Si de la jurisprudence nous passons à la législation, nous la trouverons obscure sur cette matière importante comme sur tant d’autres.

Par un arrêt du conseil du 15 septembre 1685, il fut dit que « les protestants[1] pourraient se faire marier, pourvu toutefois que ce fût en présence du principal officier de justice, et que les publications qui devaient précéder ces mariages se feraient au siége royal le plus prochain du lieu de la demeure de chacun des protestants qui se voudraient marier, et seulement à l’audience ».

Cet arrêt ne fut point révoqué par l’édit qui, trois semaines après, supprima l’édit de Nantes.

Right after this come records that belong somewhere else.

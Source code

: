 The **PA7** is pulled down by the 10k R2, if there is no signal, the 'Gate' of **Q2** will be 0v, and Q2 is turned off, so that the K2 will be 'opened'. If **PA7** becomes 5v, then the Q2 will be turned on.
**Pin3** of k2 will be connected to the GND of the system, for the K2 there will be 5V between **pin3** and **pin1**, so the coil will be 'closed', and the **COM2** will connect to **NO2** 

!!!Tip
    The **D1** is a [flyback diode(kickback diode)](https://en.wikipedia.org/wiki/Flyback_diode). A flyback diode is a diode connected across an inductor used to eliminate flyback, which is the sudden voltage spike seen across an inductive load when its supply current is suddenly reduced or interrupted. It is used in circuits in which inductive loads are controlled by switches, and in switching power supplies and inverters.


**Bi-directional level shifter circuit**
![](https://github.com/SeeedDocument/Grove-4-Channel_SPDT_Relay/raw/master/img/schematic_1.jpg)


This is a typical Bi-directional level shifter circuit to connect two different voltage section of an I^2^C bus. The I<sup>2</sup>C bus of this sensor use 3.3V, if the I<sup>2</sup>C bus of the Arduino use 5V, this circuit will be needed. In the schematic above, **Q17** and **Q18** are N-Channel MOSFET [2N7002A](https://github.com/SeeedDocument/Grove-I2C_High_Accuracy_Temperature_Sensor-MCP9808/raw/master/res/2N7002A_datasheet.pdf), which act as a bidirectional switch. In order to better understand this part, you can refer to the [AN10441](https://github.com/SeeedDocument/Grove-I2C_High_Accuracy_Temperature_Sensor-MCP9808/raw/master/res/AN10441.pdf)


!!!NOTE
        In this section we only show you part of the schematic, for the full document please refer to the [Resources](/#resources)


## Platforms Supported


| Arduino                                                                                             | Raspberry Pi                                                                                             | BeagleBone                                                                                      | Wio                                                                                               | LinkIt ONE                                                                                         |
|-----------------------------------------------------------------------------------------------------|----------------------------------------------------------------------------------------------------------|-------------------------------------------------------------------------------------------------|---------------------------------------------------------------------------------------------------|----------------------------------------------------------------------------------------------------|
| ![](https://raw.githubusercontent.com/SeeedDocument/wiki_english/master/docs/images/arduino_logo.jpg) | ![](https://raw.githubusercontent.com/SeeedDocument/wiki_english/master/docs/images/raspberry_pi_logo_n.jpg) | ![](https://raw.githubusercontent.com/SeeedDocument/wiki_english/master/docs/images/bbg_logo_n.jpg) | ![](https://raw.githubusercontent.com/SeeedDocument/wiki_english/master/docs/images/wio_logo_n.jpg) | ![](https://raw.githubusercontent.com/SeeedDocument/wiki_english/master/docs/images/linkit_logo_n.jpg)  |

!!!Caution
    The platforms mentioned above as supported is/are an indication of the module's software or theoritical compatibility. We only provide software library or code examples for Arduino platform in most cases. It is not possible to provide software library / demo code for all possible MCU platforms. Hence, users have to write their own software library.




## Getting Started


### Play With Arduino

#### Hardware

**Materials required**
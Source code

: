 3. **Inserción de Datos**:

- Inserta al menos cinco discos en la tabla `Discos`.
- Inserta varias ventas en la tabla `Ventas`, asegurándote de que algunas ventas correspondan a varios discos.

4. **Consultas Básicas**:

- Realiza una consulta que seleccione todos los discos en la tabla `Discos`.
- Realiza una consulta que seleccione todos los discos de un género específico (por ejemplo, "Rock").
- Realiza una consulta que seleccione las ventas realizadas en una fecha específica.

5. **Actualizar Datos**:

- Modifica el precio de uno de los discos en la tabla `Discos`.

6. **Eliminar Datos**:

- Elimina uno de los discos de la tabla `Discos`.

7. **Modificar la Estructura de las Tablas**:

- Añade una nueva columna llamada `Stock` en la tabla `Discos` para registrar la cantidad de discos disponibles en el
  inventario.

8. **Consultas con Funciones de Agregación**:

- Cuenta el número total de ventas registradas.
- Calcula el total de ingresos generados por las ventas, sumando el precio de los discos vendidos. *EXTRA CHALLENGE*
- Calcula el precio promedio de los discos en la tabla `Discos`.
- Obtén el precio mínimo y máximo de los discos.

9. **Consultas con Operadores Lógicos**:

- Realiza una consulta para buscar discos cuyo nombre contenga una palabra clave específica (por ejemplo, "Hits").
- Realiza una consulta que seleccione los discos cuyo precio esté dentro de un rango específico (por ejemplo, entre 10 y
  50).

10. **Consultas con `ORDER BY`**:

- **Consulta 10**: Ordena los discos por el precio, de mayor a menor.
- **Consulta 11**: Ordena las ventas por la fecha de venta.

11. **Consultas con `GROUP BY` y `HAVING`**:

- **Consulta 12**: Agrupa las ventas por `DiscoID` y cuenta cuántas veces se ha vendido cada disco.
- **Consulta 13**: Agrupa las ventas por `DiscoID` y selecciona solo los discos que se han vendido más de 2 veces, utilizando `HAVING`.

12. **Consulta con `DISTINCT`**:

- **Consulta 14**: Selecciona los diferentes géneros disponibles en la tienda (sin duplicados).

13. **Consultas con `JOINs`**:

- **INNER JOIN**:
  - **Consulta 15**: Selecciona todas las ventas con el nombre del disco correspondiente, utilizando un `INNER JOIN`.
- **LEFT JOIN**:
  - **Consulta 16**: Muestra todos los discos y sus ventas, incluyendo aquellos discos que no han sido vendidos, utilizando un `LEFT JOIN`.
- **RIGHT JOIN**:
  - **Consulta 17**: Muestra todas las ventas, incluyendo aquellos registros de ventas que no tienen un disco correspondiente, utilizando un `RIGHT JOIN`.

Mais depuis la déclaration du 14 mai 1724, minutée par le cardinal de Fleury, les juges n’ont plus voulu présider aux mariages des protestants, ni permettre dans leurs audiences la publication de leurs bans.

L’article xv de cette loi veut que les formes prescrites par les canons soient observées dans les mariages, tant des nouveaux convertis que de tous les autres sujets du roi.

On a cru que cette expression générale, tous les autres sujets, comprenait les protestants comme les catholiques ; et sur cette interprétation on a annulé les mariages des protestants qui n’avaient pas été revêtus des formes canoniques.

Cependant il semble que les mariages des protestants ayant été autorisés autrefois par une loi expresse, il faudrait aujourd’hui,

  1. N’est-il pas bien plaisant qu’en France le conseil même ait donné aux protestants le nom de religionnaires, comme si eux seuls avaient eu de la religion, et que les autres n’eussent été que des papistes gouvernés par des arrêts et par des bulles ? (Note de Voltaire.)